Consultations politiques au Cap Vert en vue d’une modification de la constitution

Une tentative de rapprochement des points de vue, pour l’instant très « divergents », du Parti africain pour l’indépendance du Cap Vert (PAICV, au pouvoir) et du Mouvement pour la Démocratie (MpD, principale force de l’opposition), se fera à l’occasion d’une réunion de la « Commission ad-hoc chargée de la révision de la Constitution », selon le site web de l’hebdomadaire capverdien « A Semana » consulté par Ouestafnews.
Cité par la même source, le président de ladite commission, Jose Manuel Andrade, affirme que les « discussions sont déjà en cours » entre les deux parties.
Parmi les points que devraient discuter les deux parties avant leur soumission à l’assemblée nationale, figurent notamment la « composition et l’élection des membres du Conseil supérieur de la Magistrature» ou encore l’introduction d’une « langue nationale » capverdienne au titre de « langue officielle » au même titre que le Portugais, une clause sur la fiscalité, l’adhésion du Cap Vert au traité portant création de la Cour pénale internationale, « l’extradition » de ressortissants cap verdiens, etc.

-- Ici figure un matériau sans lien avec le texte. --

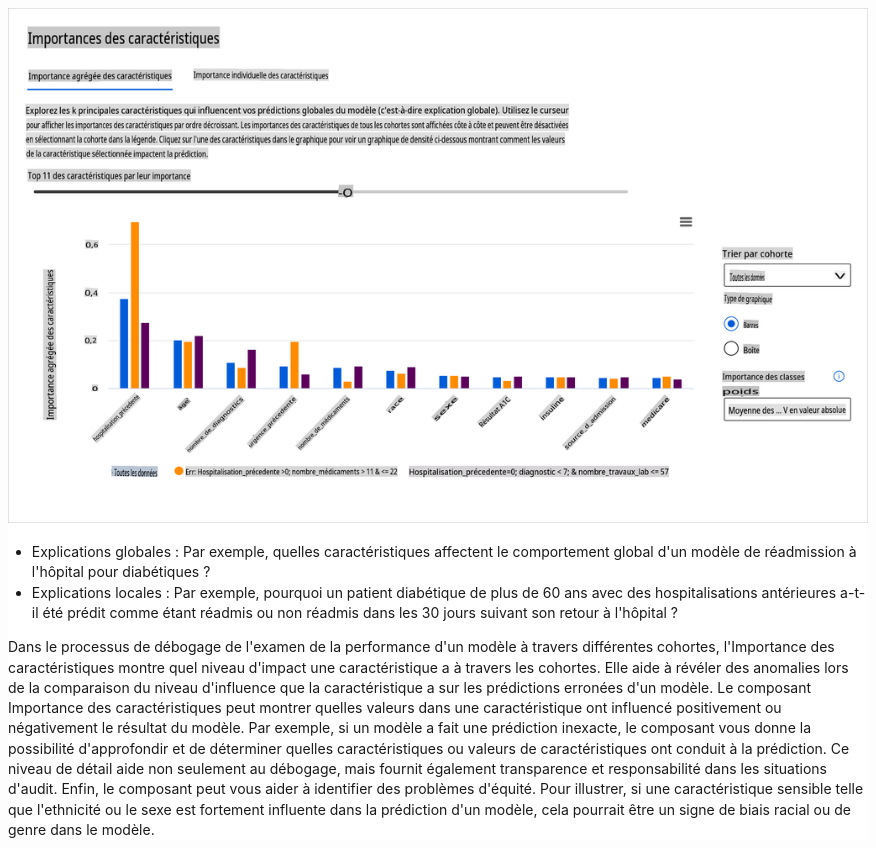 ![Composant d'importance des caractéristiques du tableau de bord RAI](../../../../translated_images/9-feature-importance.cd3193b4bba3fd4bccd415f566c2437fb3298c4824a3dabbcab15270d783606e.fr.png)

* Explications globales : Par exemple, quelles caractéristiques affectent le comportement global d'un modèle de réadmission à l'hôpital pour diabétiques ?
* Explications locales : Par exemple, pourquoi un patient diabétique de plus de 60 ans avec des hospitalisations antérieures a-t-il été prédit comme étant réadmis ou non réadmis dans les 30 jours suivant son retour à l'hôpital ?

Dans le processus de débogage de l'examen de la performance d'un modèle à travers différentes cohortes, l'Importance des caractéristiques montre quel niveau d'impact une caractéristique a à travers les cohortes. Elle aide à révéler des anomalies lors de la comparaison du niveau d'influence que la caractéristique a sur les prédictions erronées d'un modèle. Le composant Importance des caractéristiques peut montrer quelles valeurs dans une caractéristique ont influencé positivement ou négativement le résultat du modèle. Par exemple, si un modèle a fait une prédiction inexacte, le composant vous donne la possibilité d'approfondir et de déterminer quelles caractéristiques ou valeurs de caractéristiques ont conduit à la prédiction. Ce niveau de détail aide non seulement au débogage, mais fournit également transparence et responsabilité dans les situations d'audit. Enfin, le composant peut vous aider à identifier des problèmes d'équité. Pour illustrer, si une caractéristique sensible telle que l'ethnicité ou le sexe est fortement influente dans la prédiction d'un modèle, cela pourrait être un signe de biais racial ou de genre dans le modèle.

Selon les observateurs, plus que les détails sur les points de divergence entre les deux forces politiques, l’approche capverdienne à la question de la constitution – devenue très sensible en Afrique de l’Ouest – confirme la position de ce petit pays comme modèle de démocratie dans la sous région.
Le Niger par exemple vit en ce moment une période de vive tension en raison d’une tentative du président Mamadou Tandja de faire réviser de manière unilatérale la constitution de son pays afin de prolonger son deuxième et dernier mandat qui arrive en principe à terme à la fin de cette année.
De même au Sénégal, pays considéré jadis comme le « modèle » en Afrique de l’Ouest, plusieurs modifications constitutionnelles ont eu lieu de manière unilatérale ces dernières années.
D’ailleurs dans ce pays, les principaux partis d’opposition et la Coalition au pouvoir ne se parlent plus depuis 2007, suite à la réélection du président Abdoulaye Wade, contestée par ses principaux adversaires.
Le Cap Vert, après avoir connu le « parti unique » sous le règne du PAICV de son indépendance à 1990, a déjà connu deux alternances politiques au sommet de l’Etat depuis l’introduction de la démocratie et la tenue des premières élections multipartites organisées en 1991.